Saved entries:
========================================
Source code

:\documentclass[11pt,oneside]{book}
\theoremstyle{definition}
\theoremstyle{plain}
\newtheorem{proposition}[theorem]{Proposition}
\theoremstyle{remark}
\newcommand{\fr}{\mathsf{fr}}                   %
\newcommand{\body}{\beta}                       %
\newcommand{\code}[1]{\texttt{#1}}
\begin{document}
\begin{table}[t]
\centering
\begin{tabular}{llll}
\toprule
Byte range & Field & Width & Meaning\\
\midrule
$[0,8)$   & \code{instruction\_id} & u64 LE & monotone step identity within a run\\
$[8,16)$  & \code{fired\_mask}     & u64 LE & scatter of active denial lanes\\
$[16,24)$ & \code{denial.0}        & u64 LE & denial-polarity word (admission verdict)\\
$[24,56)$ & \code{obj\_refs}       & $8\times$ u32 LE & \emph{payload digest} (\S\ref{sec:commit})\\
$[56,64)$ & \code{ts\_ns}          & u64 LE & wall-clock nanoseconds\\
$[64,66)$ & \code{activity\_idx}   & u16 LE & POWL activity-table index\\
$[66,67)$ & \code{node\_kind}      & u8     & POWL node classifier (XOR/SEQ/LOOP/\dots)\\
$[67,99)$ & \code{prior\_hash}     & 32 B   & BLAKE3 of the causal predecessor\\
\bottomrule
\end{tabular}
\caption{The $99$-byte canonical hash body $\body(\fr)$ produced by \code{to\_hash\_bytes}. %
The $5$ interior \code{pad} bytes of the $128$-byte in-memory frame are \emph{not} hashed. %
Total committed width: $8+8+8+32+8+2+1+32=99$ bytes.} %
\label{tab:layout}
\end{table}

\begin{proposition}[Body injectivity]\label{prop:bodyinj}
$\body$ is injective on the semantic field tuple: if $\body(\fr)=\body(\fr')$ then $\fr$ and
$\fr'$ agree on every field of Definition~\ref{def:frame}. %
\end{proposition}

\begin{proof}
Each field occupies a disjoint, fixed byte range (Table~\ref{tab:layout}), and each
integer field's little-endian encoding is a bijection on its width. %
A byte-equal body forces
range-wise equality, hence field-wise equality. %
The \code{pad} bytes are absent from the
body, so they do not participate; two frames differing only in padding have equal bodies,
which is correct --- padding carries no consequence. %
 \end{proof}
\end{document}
========================================
INSTRUCTIONS TO FOLLOW:
Could you print every record above exactly as it appears?

SOLUTION:
Source code

:\documentclass[11pt,oneside]{book}
\theoremstyle{definition}
\theoremstyle{plain}
\newtheorem{proposition}[theorem]{Proposition}
\theoremstyle{remark}
\newcommand{\fr}{\mathsf{fr}}                   %
\newcommand{\body}{\beta}                       %
\newcommand{\code}[1]{\texttt{#1}}
\begin{document}
\begin{table}[t]
\centering
\begin{tabular}{llll}
\toprule
Byte range & Field & Width & Meaning\\
\midrule
$[0,8)$   & \code{instruction\_id} & u64 LE & monotone step identity within a run\\
$[8,16)$  & \code{fired\_mask}     & u64 LE & scatter of active denial lanes\\
$[16,24)$ & \code{denial.0}        & u64 LE & denial-polarity word (admission verdict)\\
$[24,56)$ & \code{obj\_refs}       & $8\times$ u32 LE & \emph{payload digest} (\S\ref{sec:commit})\\
$[56,64)$ & \code{ts\_ns}          & u64 LE & wall-clock nanoseconds\\
$[64,66)$ & \code{activity\_idx}   & u16 LE & POWL activity-table index\\
$[66,67)$ & \code{node\_kind}      & u8     & POWL node classifier (XOR/SEQ/LOOP/\dots)\\
$[67,99)$ & \code{prior\_hash}     & 32 B   & BLAKE3 of the causal predecessor\\
\bottomrule
\end{tabular}
\caption{The $99$-byte canonical hash body $\body(\fr)$ produced by \code{to\_hash\_bytes}. %
The $5$ interior \code{pad} bytes of the $128$-byte in-memory frame are \emph{not} hashed. %
Total committed width: $8+8+8+32+8+2+1+32=99$ bytes.} %
\label{tab:layout}
\end{table}

\begin{proposition}[Body injectivity]\label{prop:bodyinj}
$\body$ is injective on the semantic field tuple: if $\body(\fr)=\body(\fr')$ then $\fr$ and
$\fr'$ agree on every field of Definition~\ref{def:frame}. %
\end{proposition}

\begin{proof}
Each field occupies a disjoint, fixed byte range (Table~\ref{tab:layout}), and each
integer field's little-endian encoding is a bijection on its width. %
A byte-equal body forces
range-wise equality, hence field-wise equality. %
The \code{pad} bytes are absent from the
body, so they do not participate; two frames differing only in padding have equal bodies,
which is correct --- padding carries no consequence. %
 \end{proof}
\end{document}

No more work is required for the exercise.